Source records
════
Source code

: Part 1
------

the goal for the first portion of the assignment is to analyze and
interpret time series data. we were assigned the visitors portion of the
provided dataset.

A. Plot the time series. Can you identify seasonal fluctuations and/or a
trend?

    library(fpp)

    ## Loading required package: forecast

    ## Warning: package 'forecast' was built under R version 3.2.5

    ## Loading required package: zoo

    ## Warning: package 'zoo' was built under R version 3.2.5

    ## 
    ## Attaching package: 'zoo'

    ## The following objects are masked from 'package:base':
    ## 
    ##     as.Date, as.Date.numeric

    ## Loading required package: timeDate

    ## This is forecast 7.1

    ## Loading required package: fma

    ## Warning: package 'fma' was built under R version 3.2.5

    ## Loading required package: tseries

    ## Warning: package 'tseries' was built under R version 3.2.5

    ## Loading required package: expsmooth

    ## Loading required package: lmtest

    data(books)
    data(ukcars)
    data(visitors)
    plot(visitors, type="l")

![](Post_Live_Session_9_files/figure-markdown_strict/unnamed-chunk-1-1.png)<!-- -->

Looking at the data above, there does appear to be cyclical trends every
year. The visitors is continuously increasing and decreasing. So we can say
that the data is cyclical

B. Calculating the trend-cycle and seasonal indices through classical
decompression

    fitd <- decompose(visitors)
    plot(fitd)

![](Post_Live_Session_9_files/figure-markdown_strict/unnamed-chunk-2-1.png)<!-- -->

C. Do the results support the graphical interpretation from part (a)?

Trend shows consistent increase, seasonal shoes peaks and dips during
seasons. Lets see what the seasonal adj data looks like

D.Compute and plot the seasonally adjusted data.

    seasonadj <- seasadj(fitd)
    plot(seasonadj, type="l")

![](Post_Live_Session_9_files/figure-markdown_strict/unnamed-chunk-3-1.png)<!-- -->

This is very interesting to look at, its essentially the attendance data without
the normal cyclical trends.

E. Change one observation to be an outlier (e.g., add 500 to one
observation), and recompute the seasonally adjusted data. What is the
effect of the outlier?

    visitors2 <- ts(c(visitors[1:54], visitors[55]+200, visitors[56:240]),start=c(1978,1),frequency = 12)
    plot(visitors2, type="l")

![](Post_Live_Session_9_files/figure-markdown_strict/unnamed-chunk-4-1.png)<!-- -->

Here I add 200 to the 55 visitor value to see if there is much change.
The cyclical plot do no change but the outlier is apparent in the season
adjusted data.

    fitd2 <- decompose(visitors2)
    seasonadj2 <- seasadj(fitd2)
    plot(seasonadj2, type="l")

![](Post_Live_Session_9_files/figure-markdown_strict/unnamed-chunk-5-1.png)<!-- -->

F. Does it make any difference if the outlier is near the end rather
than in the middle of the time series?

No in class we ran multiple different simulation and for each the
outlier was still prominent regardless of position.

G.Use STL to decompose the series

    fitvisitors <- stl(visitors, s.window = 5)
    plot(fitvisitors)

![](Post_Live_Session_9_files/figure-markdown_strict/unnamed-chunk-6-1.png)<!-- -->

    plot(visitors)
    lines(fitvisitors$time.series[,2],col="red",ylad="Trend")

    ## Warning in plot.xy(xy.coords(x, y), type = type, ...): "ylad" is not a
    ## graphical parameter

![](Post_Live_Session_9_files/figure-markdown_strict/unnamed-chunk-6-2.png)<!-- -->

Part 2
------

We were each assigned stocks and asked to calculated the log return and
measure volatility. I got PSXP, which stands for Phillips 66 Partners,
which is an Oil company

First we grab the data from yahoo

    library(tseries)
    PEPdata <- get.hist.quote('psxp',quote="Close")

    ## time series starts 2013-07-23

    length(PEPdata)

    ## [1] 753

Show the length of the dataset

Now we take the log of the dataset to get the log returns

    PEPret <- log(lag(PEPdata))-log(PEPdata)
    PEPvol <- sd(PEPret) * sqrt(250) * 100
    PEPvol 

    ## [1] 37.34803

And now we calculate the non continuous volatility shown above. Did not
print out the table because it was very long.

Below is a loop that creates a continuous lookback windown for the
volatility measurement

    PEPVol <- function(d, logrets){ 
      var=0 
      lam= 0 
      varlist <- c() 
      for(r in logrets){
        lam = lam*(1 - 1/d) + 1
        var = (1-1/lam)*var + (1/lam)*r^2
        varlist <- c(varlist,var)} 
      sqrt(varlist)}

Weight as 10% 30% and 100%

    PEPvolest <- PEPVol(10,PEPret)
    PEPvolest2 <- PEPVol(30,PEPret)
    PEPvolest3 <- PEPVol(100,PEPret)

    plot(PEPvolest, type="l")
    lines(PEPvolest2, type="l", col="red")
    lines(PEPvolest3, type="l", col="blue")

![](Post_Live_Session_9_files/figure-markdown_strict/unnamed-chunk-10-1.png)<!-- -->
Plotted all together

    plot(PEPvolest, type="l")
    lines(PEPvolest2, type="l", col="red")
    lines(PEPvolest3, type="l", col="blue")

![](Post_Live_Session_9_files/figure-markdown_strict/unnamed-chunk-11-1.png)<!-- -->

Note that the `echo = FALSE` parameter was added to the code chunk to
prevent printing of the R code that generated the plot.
════
Please transcribe only the lines in the records above running from the line that has "Show the length of the dataset" through the line that has "Plotted all together", both included, exactly as they appear.

Answer section
Show the length of the dataset

Now we take the log of the dataset to get the log returns

    PEPret <- log(lag(PEPdata))-log(PEPdata)
    PEPvol <- sd(PEPret) * sqrt(250) * 100
    PEPvol 

    ## [1] 37.34803

And now we calculate the non continuous volatility shown above. Did not
print out the table because it was very long.

Below is a loop that creates a continuous lookback windown for the
volatility measurement

    PEPVol <- function(d, logrets){ 
      var=0 
      lam= 0 
      varlist <- c() 
      for(r in logrets){
        lam = lam*(1 - 1/d) + 1
        var = (1-1/lam)*var + (1/lam)*r^2
        varlist <- c(varlist,var)} 
      sqrt(varlist)}

Weight as 10% 30% and 100%

    PEPvolest <- PEPVol(10,PEPret)
    PEPvolest2 <- PEPVol(30,PEPret)
    PEPvolest3 <- PEPVol(100,PEPret)

    plot(PEPvolest, type="l")
    lines(PEPvolest2, type="l", col="red")
    lines(PEPvolest3, type="l", col="blue")

![](Post_Live_Session_9_files/figure-markdown_strict/unnamed-chunk-10-1.png)<!-- -->
Plotted all together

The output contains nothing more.